At the light end of the market, Ahlmann has launched the AL 120 articulated loader, which comes with a 1,2 m3 bucket. The combination of an adjustable shock-cushioning seat, four-point cab mounting, minimum chassis borne noise levels, and smooth joystick controls make for an ergonomic machine, while under the hood a 53,5 kW Deutz turbo-diesel engine provides power to the hydrostatic power-shift transmission.

A wide range of accessories, from the crane hook, through pallet forks and mulch buckets, to snow ploughs are available in combination with the hydraulic quick coupler.

Komatsu's new compact loader is the WA80-5, which was on display at last year's Bauma exhibition, and is now commercially available.

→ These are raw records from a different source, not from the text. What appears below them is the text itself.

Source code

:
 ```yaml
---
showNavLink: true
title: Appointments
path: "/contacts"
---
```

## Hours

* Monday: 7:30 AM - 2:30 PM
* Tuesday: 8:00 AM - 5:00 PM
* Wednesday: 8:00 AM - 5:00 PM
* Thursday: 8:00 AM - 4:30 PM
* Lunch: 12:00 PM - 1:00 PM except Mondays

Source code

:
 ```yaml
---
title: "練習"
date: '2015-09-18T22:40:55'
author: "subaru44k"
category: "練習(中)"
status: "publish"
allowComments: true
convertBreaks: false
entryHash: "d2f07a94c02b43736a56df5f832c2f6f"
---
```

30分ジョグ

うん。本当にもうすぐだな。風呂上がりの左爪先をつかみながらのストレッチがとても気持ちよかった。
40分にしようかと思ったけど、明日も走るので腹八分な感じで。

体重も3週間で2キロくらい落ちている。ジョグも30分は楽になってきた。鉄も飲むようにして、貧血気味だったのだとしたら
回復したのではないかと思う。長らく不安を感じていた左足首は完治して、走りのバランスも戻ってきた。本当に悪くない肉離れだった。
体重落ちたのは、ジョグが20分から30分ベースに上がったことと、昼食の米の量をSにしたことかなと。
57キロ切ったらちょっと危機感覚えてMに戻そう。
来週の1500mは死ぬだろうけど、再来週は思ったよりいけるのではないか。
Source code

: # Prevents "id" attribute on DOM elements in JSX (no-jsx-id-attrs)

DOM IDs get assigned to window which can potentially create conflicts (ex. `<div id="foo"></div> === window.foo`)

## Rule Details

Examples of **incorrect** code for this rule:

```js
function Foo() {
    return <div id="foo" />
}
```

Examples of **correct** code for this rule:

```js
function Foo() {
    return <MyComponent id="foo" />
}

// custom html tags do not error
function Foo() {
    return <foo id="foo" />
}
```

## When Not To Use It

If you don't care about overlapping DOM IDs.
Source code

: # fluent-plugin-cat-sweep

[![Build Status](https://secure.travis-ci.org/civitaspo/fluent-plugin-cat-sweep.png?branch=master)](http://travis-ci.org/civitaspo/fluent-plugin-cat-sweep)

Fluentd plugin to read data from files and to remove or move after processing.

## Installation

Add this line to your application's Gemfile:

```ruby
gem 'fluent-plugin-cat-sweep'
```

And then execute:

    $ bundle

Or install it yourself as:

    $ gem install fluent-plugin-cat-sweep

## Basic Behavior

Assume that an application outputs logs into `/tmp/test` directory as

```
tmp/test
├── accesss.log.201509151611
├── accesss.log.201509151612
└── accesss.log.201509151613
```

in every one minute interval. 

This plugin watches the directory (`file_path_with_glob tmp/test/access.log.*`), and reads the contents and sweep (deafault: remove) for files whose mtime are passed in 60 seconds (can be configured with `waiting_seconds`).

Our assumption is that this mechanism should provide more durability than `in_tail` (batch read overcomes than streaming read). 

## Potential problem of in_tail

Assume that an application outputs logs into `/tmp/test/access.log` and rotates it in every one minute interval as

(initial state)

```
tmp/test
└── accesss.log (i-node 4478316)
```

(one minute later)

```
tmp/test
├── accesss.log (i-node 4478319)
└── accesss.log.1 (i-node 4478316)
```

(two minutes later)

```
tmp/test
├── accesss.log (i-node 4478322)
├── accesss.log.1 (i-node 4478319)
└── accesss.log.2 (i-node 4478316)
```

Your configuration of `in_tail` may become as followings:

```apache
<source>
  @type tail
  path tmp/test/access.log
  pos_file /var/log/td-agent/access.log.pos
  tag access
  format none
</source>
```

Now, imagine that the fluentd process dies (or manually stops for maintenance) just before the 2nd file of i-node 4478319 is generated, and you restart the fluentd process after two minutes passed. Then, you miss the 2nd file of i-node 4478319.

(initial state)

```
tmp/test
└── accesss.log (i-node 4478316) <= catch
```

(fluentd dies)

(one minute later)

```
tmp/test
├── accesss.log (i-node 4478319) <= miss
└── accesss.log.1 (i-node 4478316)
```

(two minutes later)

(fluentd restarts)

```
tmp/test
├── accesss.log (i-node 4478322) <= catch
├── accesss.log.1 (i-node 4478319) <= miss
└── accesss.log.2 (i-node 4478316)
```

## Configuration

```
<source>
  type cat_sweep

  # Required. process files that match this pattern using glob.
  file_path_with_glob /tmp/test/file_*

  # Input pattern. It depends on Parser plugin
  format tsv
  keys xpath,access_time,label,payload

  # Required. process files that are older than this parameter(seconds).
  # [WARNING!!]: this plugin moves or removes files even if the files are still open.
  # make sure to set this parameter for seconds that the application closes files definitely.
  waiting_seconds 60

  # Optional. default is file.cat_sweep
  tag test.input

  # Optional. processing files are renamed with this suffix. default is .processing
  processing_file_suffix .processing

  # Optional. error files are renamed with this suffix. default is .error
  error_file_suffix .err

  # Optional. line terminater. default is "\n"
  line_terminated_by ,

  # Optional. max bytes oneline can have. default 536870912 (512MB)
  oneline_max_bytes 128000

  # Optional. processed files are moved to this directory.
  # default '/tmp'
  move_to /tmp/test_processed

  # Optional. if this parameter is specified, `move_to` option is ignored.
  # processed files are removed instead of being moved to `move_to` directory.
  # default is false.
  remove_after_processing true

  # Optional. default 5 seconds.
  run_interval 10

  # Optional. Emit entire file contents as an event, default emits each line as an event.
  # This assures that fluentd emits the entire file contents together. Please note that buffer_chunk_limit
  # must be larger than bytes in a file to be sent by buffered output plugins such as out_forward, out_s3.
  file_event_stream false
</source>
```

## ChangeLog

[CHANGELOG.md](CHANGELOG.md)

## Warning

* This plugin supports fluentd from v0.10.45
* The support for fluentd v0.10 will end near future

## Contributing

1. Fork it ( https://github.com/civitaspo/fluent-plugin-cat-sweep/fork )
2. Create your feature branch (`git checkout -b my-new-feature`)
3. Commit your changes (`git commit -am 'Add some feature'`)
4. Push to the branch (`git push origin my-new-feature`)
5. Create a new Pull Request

It is capable of lifting forklift payloads of 2,2 tonnes or 1,86 tonnes with a bucket. Features include an oscillating rear axle, which aids stability, while operators will appreciate the machine's large cab.

Future Developments

Later this year will see the introduction of the first loaders on the European market that comply with the Stage IIIA engine exhaust emission requirements. The laws are introduced on the basis of engine powerbands, and it is the high powered units that will be affect by the first laws at the start of 2006, so large wheeled loaders will be the first to be renewed.